Whisky Cycle – Eine Radreise durch Schottland von Uli Franz (Folge 40)

* * *

Wie ein verfrühter Sommergast musste ich auf den Wirt vom Highlander Inn gewirkt haben. Als ich vor seinem Gasthaus vom Fahrrad stieg, huschte ein Lächeln über seine Lippen und nach seiner Miene zu urteilen, dachte er: Was kommt denn da für eine seltsame Gestalt mit Helm und nackten Beinen?

Auch ich war erstaunt, mitten in Schottland, am Dorfrand von Craigellachie, einen Japaner vor der Tür sitzen zu sehen. Als ich dem eleganten Herrn in meinem knappen Aufzug unter die Mandelaugen trat, fühlte ich mich nicht gerade komfortabel. Verstieß ich gegen die Etikette, die ja in Japan noch sehr viel gilt? Ohne große Worte, ohne nach woher und wohin zu fragen, winkte er mich in sein Büro und stellte sich als Tatsuya Minagawa vor. „What can I do for you?“

„Any vacancy here?“

Für asiatische Ohren musste diese knappe Frage sehr unhöflich geklungen haben, aber noch immer umflorte ein Lächeln Minagawas Gesicht. „Sorry, we are fully booked.“ Wie er dies entschuldigend sagte, verbeugte er sich vor mir, als sei ich der Tenno, der Himmelssohn, persönlich. Diese Höflichkeitsgeste killte sogleich meinen Frust bezüglich der zu erwartenden Quälerei mit der Quartiersuche. Wir kamen ins Gespräch und meine Liebe zum japanischen Whisky brach das Eis – ja, unser lockerer Wortwechsel entwickelte sich zur Fachsimpelei. Er habe sie alle in seiner Bar, den Hibiki, den Hakushu, den Nikka, ja sogar einen alten Yamazaki. Mit ausgestrecktem Arm zeigte er auf die offene Tür, hinter welcher der Gastraum lag, und sagte in properem Englisch: „Ich liebe Speyside Whiskys, deshalb habe ich mich hier in Craigellachie niedergelassen und betreibe dieses bescheidene Gästehaus.“

Zwischen Whiskykartons und Reihen von Aktenordnern, inmitten eines ziemlichen Durcheinanders, saßen wir uns wenig später gegenüber: Mister Minagawa hinter seinem beladenen Schreibtisch und ich davor auf einem freigeräumten Besucherstuhl. Noch während wir uns unterhielten, rief er in den Nebenraum und ließ uns ein Getränk bringen. Nein, keinen Single Malt aus seiner Heimat, sondern einen japanischen Grüntee. Während wir uns über west-östliche Whisky Connections austauschten, erwähnte er voller Lob seinen Landsmann Masataka Taketsuru.
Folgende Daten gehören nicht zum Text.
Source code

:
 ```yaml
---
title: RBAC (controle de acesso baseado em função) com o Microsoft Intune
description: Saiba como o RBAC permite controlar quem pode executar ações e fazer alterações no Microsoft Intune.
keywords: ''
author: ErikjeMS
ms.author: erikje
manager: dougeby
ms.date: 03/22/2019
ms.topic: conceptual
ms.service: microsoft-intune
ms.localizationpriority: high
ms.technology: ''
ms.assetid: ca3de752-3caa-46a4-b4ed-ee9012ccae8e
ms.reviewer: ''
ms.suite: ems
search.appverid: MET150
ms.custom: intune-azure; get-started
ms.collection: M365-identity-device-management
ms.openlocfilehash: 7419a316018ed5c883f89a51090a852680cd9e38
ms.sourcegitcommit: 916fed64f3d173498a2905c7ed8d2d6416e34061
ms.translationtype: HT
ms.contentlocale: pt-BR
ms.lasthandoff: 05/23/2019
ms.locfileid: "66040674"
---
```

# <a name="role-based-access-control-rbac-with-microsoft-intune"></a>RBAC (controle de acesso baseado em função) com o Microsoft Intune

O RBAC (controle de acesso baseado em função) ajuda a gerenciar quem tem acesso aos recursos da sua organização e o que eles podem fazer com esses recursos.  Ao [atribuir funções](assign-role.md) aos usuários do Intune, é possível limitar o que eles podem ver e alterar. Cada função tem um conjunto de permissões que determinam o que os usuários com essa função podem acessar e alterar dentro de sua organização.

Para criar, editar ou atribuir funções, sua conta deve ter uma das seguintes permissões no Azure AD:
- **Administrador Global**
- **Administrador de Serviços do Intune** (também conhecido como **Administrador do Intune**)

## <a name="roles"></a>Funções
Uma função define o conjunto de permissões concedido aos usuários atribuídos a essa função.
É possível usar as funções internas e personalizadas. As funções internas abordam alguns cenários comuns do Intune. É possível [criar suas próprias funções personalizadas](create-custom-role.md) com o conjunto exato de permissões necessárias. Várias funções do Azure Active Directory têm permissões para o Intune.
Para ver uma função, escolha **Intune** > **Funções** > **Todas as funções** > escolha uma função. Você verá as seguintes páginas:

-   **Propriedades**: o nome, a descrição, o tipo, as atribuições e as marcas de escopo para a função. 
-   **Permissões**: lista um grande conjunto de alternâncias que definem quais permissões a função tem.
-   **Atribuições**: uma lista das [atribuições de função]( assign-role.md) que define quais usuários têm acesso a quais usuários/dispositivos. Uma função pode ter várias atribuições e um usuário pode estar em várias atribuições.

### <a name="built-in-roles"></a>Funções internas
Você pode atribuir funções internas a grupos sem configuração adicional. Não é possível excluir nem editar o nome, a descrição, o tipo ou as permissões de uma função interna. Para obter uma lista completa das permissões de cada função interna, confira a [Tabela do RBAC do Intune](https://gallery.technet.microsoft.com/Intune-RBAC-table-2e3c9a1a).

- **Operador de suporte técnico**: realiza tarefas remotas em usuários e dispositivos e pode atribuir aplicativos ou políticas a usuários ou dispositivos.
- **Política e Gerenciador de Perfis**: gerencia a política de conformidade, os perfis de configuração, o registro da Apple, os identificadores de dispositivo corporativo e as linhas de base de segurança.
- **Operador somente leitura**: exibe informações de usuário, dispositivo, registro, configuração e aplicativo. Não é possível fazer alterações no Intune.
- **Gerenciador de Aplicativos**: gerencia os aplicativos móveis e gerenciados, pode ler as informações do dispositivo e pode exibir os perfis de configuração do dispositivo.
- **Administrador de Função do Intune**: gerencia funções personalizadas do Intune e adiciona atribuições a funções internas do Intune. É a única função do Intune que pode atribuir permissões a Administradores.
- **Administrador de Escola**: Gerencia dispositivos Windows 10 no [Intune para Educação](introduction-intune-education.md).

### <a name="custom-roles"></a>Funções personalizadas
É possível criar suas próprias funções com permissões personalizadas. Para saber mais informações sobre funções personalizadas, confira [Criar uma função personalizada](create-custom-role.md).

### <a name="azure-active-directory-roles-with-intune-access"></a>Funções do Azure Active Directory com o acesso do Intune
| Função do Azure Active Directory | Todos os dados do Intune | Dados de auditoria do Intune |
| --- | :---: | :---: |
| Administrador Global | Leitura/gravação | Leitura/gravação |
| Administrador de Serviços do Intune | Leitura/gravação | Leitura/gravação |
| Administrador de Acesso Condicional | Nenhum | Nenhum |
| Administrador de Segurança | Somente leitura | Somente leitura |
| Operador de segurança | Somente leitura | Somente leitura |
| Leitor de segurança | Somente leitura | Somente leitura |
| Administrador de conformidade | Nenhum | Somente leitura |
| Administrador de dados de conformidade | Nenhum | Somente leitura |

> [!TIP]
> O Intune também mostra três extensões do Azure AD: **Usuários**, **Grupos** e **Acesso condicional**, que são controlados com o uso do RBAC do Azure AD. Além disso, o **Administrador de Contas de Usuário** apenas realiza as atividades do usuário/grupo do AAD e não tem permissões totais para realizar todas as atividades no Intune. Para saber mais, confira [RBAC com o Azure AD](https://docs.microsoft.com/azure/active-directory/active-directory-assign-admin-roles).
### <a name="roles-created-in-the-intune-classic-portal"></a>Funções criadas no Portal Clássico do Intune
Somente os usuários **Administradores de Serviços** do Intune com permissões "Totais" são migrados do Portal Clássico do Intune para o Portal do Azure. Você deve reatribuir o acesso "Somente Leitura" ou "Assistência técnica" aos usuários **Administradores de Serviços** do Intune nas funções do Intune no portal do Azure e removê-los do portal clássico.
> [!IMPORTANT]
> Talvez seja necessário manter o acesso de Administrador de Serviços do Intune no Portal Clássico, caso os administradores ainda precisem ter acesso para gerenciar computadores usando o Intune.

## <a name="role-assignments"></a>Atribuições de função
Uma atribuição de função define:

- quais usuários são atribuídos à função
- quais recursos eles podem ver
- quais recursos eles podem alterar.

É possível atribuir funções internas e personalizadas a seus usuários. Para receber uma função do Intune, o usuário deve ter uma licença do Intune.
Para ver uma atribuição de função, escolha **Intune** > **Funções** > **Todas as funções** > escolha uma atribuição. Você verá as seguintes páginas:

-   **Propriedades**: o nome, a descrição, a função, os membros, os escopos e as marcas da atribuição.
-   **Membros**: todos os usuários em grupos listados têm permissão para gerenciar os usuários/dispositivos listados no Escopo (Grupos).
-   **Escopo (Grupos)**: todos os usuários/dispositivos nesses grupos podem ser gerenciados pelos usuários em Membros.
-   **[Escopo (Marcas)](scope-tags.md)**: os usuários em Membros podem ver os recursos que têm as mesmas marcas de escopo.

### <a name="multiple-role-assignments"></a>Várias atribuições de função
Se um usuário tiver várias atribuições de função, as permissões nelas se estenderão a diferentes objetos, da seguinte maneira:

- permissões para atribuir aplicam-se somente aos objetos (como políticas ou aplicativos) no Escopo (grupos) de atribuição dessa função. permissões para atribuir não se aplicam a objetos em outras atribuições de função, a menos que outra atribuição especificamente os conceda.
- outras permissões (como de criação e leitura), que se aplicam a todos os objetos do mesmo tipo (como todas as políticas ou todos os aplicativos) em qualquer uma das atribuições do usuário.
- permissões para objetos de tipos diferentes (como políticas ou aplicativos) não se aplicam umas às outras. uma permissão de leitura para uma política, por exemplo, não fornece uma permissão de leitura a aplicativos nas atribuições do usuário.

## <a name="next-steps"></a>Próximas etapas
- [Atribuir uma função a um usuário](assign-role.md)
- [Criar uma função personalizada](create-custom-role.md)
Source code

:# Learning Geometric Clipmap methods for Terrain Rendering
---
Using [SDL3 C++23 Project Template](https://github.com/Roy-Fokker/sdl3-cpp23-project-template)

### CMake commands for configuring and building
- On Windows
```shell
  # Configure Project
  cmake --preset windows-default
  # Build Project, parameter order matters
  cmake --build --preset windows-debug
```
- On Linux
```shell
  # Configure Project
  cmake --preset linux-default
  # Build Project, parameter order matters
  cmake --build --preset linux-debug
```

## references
Masataka Taketsuru war im Jahr 1918 von seinen Eltern zum Studium nach Schottland geschickt worden. Als sich der junge Japaner an der Glasgow University einschrieb, war Whisky noch ein Fremdwort für ihn, den Teetrinker und Sohn eines Sake-Brauers. An der Universität wählte der junge Migrant die Fakultät für Chemie und begann zielstrebig mit dem Studium der Lebensmittelchemie, während er ein Zimmer im Glasgower Vorort Kirkintilloch bei der Familie Cowan bezog. Die Cowans hatten eine Tochter namens Jessie Roberta. Doch dieser Name war allen zu kompliziert, so rief man sie nur Rita. Der japanische Untermieter verliebte sich in Rita. Die Tochter des Landlords erwiderte diese Liebe und das Paar heiratete am 8. Januar 1920 in Glasgow.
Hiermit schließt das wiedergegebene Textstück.